YOUR TASK:
Repeat the listing below in full, exactly.

THE DATA:
>>>>>

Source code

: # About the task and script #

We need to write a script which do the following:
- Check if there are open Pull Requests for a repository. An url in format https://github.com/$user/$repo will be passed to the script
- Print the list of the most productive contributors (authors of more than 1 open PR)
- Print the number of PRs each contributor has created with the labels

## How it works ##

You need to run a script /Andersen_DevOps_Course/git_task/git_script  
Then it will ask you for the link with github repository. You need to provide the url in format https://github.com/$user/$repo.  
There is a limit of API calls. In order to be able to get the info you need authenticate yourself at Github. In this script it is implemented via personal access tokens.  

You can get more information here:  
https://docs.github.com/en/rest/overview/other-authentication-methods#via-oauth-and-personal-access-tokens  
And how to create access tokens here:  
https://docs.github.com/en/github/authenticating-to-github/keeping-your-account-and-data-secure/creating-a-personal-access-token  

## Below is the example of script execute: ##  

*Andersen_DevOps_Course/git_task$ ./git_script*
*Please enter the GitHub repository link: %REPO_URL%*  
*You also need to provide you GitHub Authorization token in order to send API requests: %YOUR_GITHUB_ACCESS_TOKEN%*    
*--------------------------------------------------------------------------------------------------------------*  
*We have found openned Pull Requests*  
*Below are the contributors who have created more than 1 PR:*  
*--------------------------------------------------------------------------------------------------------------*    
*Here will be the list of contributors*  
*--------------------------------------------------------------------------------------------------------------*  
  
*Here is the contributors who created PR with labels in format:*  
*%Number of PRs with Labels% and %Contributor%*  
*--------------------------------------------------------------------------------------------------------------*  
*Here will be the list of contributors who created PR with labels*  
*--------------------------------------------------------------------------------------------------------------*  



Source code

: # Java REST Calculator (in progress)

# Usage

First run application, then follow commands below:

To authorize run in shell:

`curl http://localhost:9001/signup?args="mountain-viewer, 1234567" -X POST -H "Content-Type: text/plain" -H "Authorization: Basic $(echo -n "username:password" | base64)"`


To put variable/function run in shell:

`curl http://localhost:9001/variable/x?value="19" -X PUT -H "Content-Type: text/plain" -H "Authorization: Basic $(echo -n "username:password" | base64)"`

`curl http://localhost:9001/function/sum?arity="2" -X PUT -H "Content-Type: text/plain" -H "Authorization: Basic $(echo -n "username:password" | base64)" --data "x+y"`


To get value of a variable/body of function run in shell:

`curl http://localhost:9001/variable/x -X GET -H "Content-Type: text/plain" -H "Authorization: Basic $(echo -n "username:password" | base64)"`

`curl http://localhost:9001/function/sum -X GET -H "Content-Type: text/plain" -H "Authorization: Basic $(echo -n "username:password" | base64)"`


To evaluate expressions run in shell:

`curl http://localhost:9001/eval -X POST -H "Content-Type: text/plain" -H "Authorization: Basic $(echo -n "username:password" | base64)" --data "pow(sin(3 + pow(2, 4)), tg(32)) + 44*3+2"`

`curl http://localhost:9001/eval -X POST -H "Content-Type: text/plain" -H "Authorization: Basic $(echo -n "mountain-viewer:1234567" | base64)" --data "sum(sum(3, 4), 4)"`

<<<<<

EXPECTED ANSWER:
Source code

: # About the task and script #

We need to write a script which do the following:
- Check if there are open Pull Requests for a repository. An url in format https://github.com/$user/$repo will be passed to the script
- Print the list of the most productive contributors (authors of more than 1 open PR)
- Print the number of PRs each contributor has created with the labels

## How it works ##

You need to run a script /Andersen_DevOps_Course/git_task/git_script  
Then it will ask you for the link with github repository. You need to provide the url in format https://github.com/$user/$repo.  
There is a limit of API calls. In order to be able to get the info you need authenticate yourself at Github. In this script it is implemented via personal access tokens.  

You can get more information here:  
https://docs.github.com/en/rest/overview/other-authentication-methods#via-oauth-and-personal-access-tokens  
And how to create access tokens here:  
https://docs.github.com/en/github/authenticating-to-github/keeping-your-account-and-data-secure/creating-a-personal-access-token  

## Below is the example of script execute: ##  

*Andersen_DevOps_Course/git_task$ ./git_script*
*Please enter the GitHub repository link: %REPO_URL%*  
*You also need to provide you GitHub Authorization token in order to send API requests: %YOUR_GITHUB_ACCESS_TOKEN%*    
*--------------------------------------------------------------------------------------------------------------*  
*We have found openned Pull Requests*  
*Below are the contributors who have created more than 1 PR:*  
*--------------------------------------------------------------------------------------------------------------*    
*Here will be the list of contributors*  
*--------------------------------------------------------------------------------------------------------------*  
  
*Here is the contributors who created PR with labels in format:*  
*%Number of PRs with Labels% and %Contributor%*  
*--------------------------------------------------------------------------------------------------------------*  
*Here will be the list of contributors who created PR with labels*  
*--------------------------------------------------------------------------------------------------------------*  



Source code

: # Java REST Calculator (in progress)

# Usage

First run application, then follow commands below:

To authorize run in shell:

`curl http://localhost:9001/signup?args="mountain-viewer, 1234567" -X POST -H "Content-Type: text/plain" -H "Authorization: Basic $(echo -n "username:password" | base64)"`


To put variable/function run in shell:

`curl http://localhost:9001/variable/x?value="19" -X PUT -H "Content-Type: text/plain" -H "Authorization: Basic $(echo -n "username:password" | base64)"`

`curl http://localhost:9001/function/sum?arity="2" -X PUT -H "Content-Type: text/plain" -H "Authorization: Basic $(echo -n "username:password" | base64)" --data "x+y"`


To get value of a variable/body of function run in shell:

`curl http://localhost:9001/variable/x -X GET -H "Content-Type: text/plain" -H "Authorization: Basic $(echo -n "username:password" | base64)"`

`curl http://localhost:9001/function/sum -X GET -H "Content-Type: text/plain" -H "Authorization: Basic $(echo -n "username:password" | base64)"`


To evaluate expressions run in shell:

`curl http://localhost:9001/eval -X POST -H "Content-Type: text/plain" -H "Authorization: Basic $(echo -n "username:password" | base64)" --data "pow(sin(3 + pow(2, 4)), tg(32)) + 44*3+2"`

`curl http://localhost:9001/eval -X POST -H "Content-Type: text/plain" -H "Authorization: Basic $(echo -n "mountain-viewer:1234567" | base64)" --data "sum(sum(3, 4), 4)"`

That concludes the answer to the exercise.